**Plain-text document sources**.
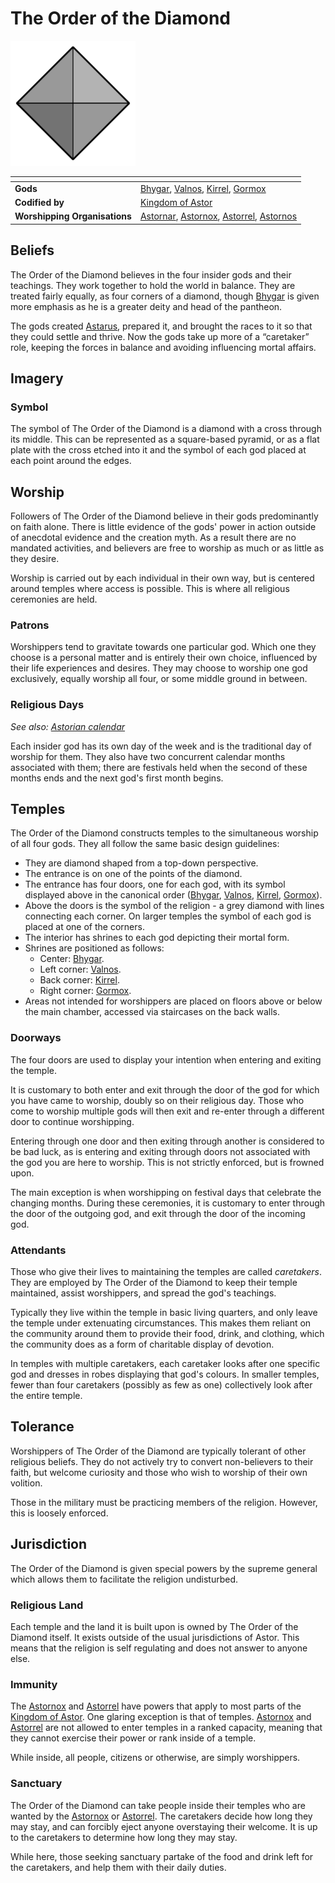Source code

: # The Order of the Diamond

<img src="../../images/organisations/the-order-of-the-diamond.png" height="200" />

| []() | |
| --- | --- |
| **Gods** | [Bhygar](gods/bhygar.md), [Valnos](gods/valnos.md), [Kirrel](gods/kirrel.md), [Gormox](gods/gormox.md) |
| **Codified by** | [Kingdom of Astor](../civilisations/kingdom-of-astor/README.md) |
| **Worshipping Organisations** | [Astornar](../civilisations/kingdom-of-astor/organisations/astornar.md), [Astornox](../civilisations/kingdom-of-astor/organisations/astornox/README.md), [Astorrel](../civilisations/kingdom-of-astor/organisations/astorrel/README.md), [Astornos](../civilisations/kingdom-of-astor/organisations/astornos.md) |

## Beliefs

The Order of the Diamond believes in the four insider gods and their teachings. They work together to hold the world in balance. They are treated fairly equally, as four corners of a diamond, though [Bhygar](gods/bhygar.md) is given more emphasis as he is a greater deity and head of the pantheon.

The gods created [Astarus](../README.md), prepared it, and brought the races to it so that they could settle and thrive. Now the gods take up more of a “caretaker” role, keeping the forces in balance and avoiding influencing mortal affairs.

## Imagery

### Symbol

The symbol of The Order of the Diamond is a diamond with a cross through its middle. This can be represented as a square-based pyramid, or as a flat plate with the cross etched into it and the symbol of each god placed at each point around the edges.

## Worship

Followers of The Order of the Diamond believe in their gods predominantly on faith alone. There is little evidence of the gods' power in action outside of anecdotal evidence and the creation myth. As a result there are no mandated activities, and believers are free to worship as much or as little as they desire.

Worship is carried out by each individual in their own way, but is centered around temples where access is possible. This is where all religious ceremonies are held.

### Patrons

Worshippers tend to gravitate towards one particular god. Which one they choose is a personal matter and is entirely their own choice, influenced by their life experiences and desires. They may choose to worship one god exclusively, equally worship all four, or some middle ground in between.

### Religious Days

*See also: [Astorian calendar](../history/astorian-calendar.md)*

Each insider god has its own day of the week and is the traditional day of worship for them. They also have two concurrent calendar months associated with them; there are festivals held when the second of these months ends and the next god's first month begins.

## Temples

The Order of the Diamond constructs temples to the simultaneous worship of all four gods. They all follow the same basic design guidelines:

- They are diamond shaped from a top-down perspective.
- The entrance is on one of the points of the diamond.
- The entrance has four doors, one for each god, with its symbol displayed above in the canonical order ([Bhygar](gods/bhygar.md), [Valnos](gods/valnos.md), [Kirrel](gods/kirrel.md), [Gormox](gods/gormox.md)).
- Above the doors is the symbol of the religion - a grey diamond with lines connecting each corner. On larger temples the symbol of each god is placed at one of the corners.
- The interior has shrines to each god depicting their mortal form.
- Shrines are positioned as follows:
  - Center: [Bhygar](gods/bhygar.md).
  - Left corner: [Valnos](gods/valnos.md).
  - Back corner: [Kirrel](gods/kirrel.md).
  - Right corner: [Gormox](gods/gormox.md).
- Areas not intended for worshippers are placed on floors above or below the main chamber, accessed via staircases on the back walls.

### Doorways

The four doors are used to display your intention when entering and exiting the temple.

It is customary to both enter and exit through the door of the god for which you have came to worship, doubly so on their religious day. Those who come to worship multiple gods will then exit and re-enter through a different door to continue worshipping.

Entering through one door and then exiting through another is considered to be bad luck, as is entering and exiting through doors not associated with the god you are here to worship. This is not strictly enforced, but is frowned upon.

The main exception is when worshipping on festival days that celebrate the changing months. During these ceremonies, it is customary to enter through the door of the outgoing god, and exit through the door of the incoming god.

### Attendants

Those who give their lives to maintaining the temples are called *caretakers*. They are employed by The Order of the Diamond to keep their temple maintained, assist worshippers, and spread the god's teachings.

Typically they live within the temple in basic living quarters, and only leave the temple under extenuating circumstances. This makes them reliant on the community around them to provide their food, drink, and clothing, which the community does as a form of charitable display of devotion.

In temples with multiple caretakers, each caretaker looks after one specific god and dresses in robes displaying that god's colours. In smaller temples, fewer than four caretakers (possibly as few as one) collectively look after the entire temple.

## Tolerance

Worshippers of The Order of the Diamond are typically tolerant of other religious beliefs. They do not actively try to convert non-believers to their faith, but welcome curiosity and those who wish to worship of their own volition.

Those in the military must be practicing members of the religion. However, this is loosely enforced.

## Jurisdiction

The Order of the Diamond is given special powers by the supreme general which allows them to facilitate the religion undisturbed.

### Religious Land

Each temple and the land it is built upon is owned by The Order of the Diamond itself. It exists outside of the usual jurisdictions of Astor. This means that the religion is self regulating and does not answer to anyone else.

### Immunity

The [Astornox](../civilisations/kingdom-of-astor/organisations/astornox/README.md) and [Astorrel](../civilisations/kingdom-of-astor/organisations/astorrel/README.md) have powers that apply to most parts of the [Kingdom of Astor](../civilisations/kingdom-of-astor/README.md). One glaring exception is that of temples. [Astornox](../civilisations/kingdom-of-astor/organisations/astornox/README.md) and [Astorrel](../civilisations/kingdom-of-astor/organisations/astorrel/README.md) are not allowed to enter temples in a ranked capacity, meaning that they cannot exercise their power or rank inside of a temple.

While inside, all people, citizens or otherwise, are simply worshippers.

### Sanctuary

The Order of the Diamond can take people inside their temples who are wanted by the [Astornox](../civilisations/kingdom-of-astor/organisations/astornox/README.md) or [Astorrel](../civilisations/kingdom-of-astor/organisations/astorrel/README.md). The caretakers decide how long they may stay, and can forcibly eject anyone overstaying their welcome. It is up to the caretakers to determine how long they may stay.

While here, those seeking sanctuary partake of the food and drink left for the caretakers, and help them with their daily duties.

**YOUR GOAL**.
Filter the entries and copy each line with "enforced".

**TASK RESPONSE**.
Entering through one door and then exiting through another is considered to be bad luck, as is entering and exiting through doors not associated with the god you are here to worship. This is not strictly enforced, but is frowned upon.
Those in the military must be practicing members of the religion. However, this is loosely enforced.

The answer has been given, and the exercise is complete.